The state's focus on entrepreneurship is an effort to create jobs and drive economic growth. While there have been numerous examples of successful businesses created in Tennessee, company founders often wrestle with the decision to stay in Nashville or move to more entrepreneurial-focused areas, such as Silicon Valley, Boston and New York.

TenantBase, a company that helps businesses find office space, launched in Nashville in 2014 but moved its headquarters to Santa Monica this year. The company had participated in a business incubator program in Southern California, whose main sponsor was the Irvine Company, a large commercial landlord, and TenantBase founders saw greater opportunity by moving to that area. In the last year, the company has doubled in size to 55 people and raised more than $10 million from investors.

"Some of our most incredible, supportive early-stage investors came from the Nashville market," TenantBase co-founder and CEO Bennett Washabaugh said in an emailed statement. "We would probably still be headquartered in Nashville if not for the opportunity that was presented in 2015 with the EvoNexus incubator and our team having such admiration for the Irvine Company."

For Goldner, who splits his time between Nashville and Palo Alto, Calif., the reasons to be in a city like Nashville are growing. The vast wealth gap between Silicon Valley's tech community and others, the inflated costs for rent, the overblown salaries paid to young tech talent and the attitudes it promulgates are among his concerns. Meanwhile, he has come to appreciate the quality of life Nashville provides, where spending time with family and friends is valued more, he said.

"Silicon Valley is what everyone thinks it is, it is the center of the universe for venture-capable founders," Goldner said. "It empirically has the largest concentration of developers and talent is flocking there, but that is all surface."

Matt Hertz, a former logistics director at New York-based BirchBox, moved to Nashville in August from San Francisco. Like Purighalla and Goldner, he had no strong Nashville ties, but saw great potential for launching a business in the city and appreciated the contrast to San Francisco, where most people he met were in software or product management. Nashville seemed more professionally diverse and culturally rich with its heavy music presence, he said.

"What I have seen evolve in the last 5 to 7 years, since I first started visiting Nashville, it is just exceptional," Hertz, 32, said.

For Purighalla, the decision to build his company in Nashville has been beneficial so far, he said. He has raised $2 million in his first funding round, hired six new local employees joining his 16 person team in India and is generating revenue. His engineering and product director are both Nashville natives.

"Nashville offers everything we need," Purighalla said. "We have the kind of investment we needed, the kind of guidance we need from someone like Clint, who has already built a company the size of Emma. We are finding the right customer base. There is the right awareness and  tremendous talent pool coming here.
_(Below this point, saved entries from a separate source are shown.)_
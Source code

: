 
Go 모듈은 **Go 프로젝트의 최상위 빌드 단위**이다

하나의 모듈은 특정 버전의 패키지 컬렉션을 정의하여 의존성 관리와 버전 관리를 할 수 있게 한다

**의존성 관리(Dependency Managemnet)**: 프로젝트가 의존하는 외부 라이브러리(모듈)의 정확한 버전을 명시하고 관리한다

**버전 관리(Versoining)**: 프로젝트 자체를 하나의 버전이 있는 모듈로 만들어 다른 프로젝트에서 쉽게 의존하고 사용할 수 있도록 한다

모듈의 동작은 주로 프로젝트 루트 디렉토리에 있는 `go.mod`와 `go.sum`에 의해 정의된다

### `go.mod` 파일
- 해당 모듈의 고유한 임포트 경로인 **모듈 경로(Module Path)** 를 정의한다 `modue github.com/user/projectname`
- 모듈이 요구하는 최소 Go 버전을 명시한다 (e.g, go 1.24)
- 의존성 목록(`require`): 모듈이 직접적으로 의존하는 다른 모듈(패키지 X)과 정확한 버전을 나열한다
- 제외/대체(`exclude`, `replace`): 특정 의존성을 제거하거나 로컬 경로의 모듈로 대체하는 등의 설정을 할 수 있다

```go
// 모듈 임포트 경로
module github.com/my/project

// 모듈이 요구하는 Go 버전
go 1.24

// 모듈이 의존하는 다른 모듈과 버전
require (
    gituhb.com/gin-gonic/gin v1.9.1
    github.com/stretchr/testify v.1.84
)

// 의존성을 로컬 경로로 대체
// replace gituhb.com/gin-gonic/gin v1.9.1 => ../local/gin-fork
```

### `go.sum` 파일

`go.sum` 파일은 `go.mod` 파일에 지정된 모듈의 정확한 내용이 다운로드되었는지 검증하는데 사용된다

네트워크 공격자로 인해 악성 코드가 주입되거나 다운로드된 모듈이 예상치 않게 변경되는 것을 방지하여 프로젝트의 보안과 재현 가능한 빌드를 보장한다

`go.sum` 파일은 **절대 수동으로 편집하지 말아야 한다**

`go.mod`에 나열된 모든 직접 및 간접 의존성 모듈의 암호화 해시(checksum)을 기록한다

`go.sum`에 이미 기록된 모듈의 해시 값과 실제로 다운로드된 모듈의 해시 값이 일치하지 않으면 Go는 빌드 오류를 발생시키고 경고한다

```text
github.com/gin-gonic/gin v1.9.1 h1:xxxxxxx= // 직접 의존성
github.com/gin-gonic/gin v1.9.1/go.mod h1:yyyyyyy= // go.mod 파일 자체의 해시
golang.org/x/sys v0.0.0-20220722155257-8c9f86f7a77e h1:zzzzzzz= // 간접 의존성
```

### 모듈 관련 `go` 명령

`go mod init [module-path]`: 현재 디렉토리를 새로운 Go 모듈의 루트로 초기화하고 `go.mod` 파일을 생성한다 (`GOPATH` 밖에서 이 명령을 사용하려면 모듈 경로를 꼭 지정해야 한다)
With everything the city offers, people feel they are not going to be lost... Nashville offers the comfort of being somebody who can create an impact."

Top deals of 2018:

Aries Clean Energy, formerly PHG Energy, in Nashville: $46.4M

Digital Reasoning in Frankline: $30M

Contessa Health in Nashville: $13M

FreightWaves in Chattanooga: $13M

Top deals of 2017:

Takl in Brentwood: $27M

Built Technologies in Nashville: $21M

i3 Verticals in Nashville: $14M

MindCare Solutions in Franklin: $4M

Source: LaunchTN

Investment rates in Tennessee:

2018, first six months: $194 million

2017: $322.8M

2016: $407.3M

2015: $400.3

2014: $369.8M

2013: $344.7M

2012: $251.6M

Source: LaunchTN

36|86 conference highlights Nashville tech 

Tennesse entrepreneurs and their startup companies will be showcased this month at Health:Further and 36|86. Health:Further is a health care innovation-focused event and 36|86 is a festival of entrepreneurship. Both seek to highlight business solutions underway in Tennessee and to build the startup communities throughout the Southeast. The two events have been held separately in recent years, but are partnering this year, along with Live on the Green.